According to iseecars.com, there are some similarities between the highest depreciating vehicles. For example, luxury models outnumbered mass-market brands on the list of the highest depreciating vehicles while passenger cars depreciated more than SUVs and pickup trucks because of higher demand in the latter segments.
KBB's 10 best vehicles for resale value shows a similair trend with only one car (the Chevy Corvette) among trucks and SUVs. It's important to note that SUVs and trucks often come with higher starting prices than smaller passenger cars which results in higher monthly payments and can cancel out the benefit of better resale value.
New vs. Used Cars
According to Nerdwallet, a new car’s value falls 20% to 30% by the end of the first year. From years two to six, depreciation ranges from 15% to 18% per year, and after five years, cars lose 60% or more of their initial value. If your goal is to avoid being underwater, buying a used vehicle is safer than going the new car route. Not only will the purchase price and your loan amount be reduced, but the bulk of depreciation falls on the original owner.
Financing the Vehicle
After selecting the vehicle, the next step to protecting yourself from going upside-down is financing it the right way. This includes finding the lowest possible interest rates, saving up for a down payment, and avoiding long-term loans.

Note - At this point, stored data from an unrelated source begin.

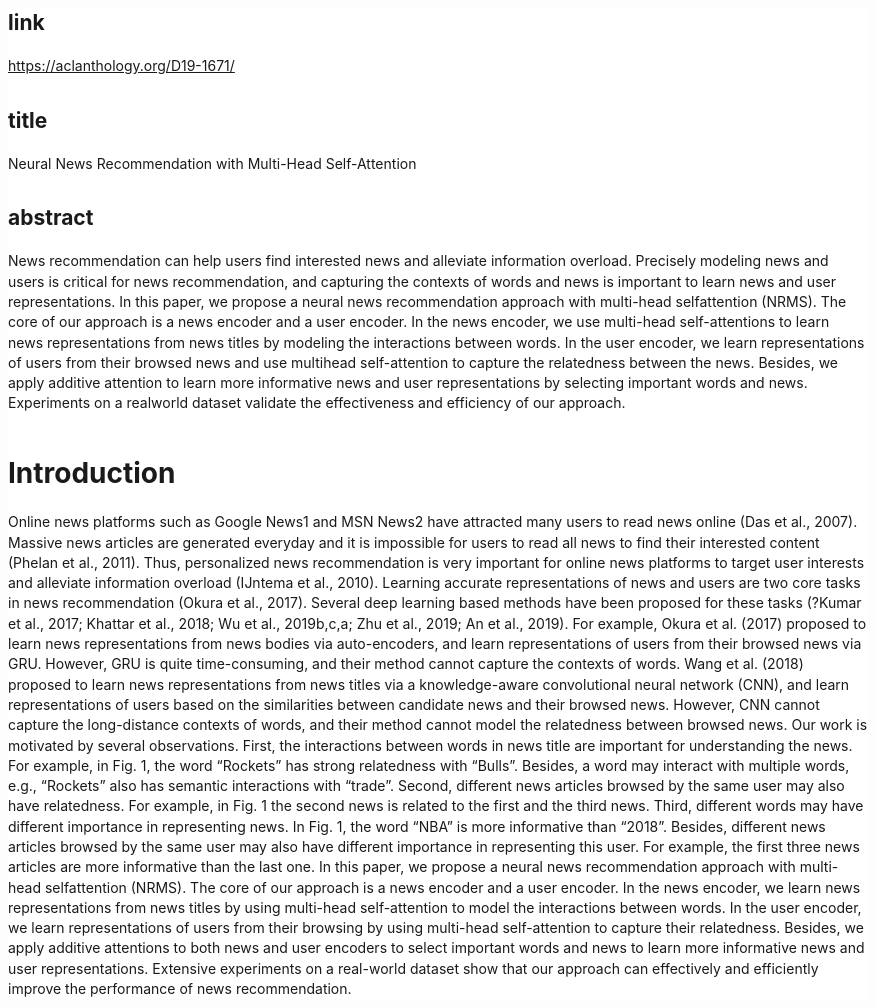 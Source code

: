 ## link

https://aclanthology.org/D19-1671/

## title

Neural News Recommendation with Multi-Head Self-Attention

## abstract

News recommendation can help users find interested news and alleviate information overload. Precisely modeling news and users is critical for news recommendation, and capturing the contexts of words and news is important to learn news and user representations. In this paper, we propose a neural news recommendation approach with multi-head selfattention (NRMS). The core of our approach is a news encoder and a user encoder. In the news encoder, we use multi-head self-attentions to learn news representations from news titles by modeling the interactions between words. In the user encoder, we learn representations of users from their browsed news and use multihead self-attention to capture the relatedness between the news. Besides, we apply additive attention to learn more informative news and user representations by selecting important words and news. Experiments on a realworld dataset validate the effectiveness and efficiency of our approach.

# Introduction

Online news platforms such as Google News1 and MSN News2 have attracted many users to read news online (Das et al., 2007). Massive news articles are generated everyday and it is impossible for users to read all news to find their interested content (Phelan et al., 2011). Thus, personalized news recommendation is very important for online news platforms to target user interests and alleviate information overload (IJntema et al., 2010). Learning accurate representations of news and users are two core tasks in news recommendation (Okura et al., 2017). Several deep learning based methods have been proposed for these tasks (?Kumar et al., 2017; Khattar et al., 2018; Wu et al., 2019b,c,a; Zhu et al., 2019; An et al., 2019). For example, Okura et al. (2017) proposed to learn news representations from news bodies via auto-encoders, and learn representations of users from their browsed news via GRU. However, GRU is quite time-consuming, and their method cannot capture the contexts of words. Wang et al. (2018) proposed to learn news representations from news titles via a knowledge-aware convolutional neural network (CNN), and learn representations of users based on the similarities between candidate news and their browsed news. However, CNN cannot capture the long-distance contexts of words, and their method cannot model the relatedness between browsed news. Our work is motivated by several observations. First, the interactions between words in news title are important for understanding the news. For example, in Fig. 1, the word “Rockets” has strong relatedness with “Bulls”. Besides, a word may interact with multiple words, e.g., “Rockets” also has semantic interactions with “trade”. Second, different news articles browsed by the same user may also have relatedness. For example, in Fig. 1 the second news is related to the first and the third news. Third, different words may have different importance in representing news. In Fig. 1, the word “NBA” is more informative than “2018”. Besides, different news articles browsed by the same user may also have different importance in representing this user. For example, the first three news articles are more informative than the last one. In this paper, we propose a neural news recommendation approach with multi-head selfattention (NRMS). The core of our approach is a news encoder and a user encoder. In the news encoder, we learn news representations from news titles by using multi-head self-attention to model the interactions between words. In the user encoder, we learn representations of users from their browsing by using multi-head self-attention to capture their relatedness. Besides, we apply additive attentions to both news and user encoders to select important words and news to learn more informative news and user representations. Extensive experiments on a real-world dataset show that our approach can effectively and efficiently improve the performance of news recommendation.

Shop Around for the Best Interest Rates
You'll want to start by finding the lowest interest rates available to you which will allow you to pay more toward the principal and reduce the amount you owe on the vehicle faster. Shopping around for the best interest rates is especially important for car buyers with compromised credit who often end up with very high APR rates or have trouble getting approved for a car loan entirely. Local banks, credit unions, or online lenders are good starting points.
Have a Down Payment Ready
Next, you'll want to make sure you have a substantial down payment saved up to reduce the total amount of debt you take on and eliminate or reduce the amount of time you're upside down on the loan. Since a new vehicle depreciates as soon as it's driven off the lot, without a down payment, you may be upside-down as soon as you make the purchase A 20% down payment for a new vehicle and at least 10% for a used vehicle is recommended, including fees and taxes.
Avoid Long-Term Loans
Car loans are being stretched out longer than ever with 84-month loans becoming more common. If you make it a goal is to pay off the vehicle faster, you'll reduce the chances of going upside-down. Stick with loan terms of 60 months or less on a vehicle that gets you a comfortable monthly payment. This strategy reduces the risk that you'll need to sell or trade-in the car before it's paid off.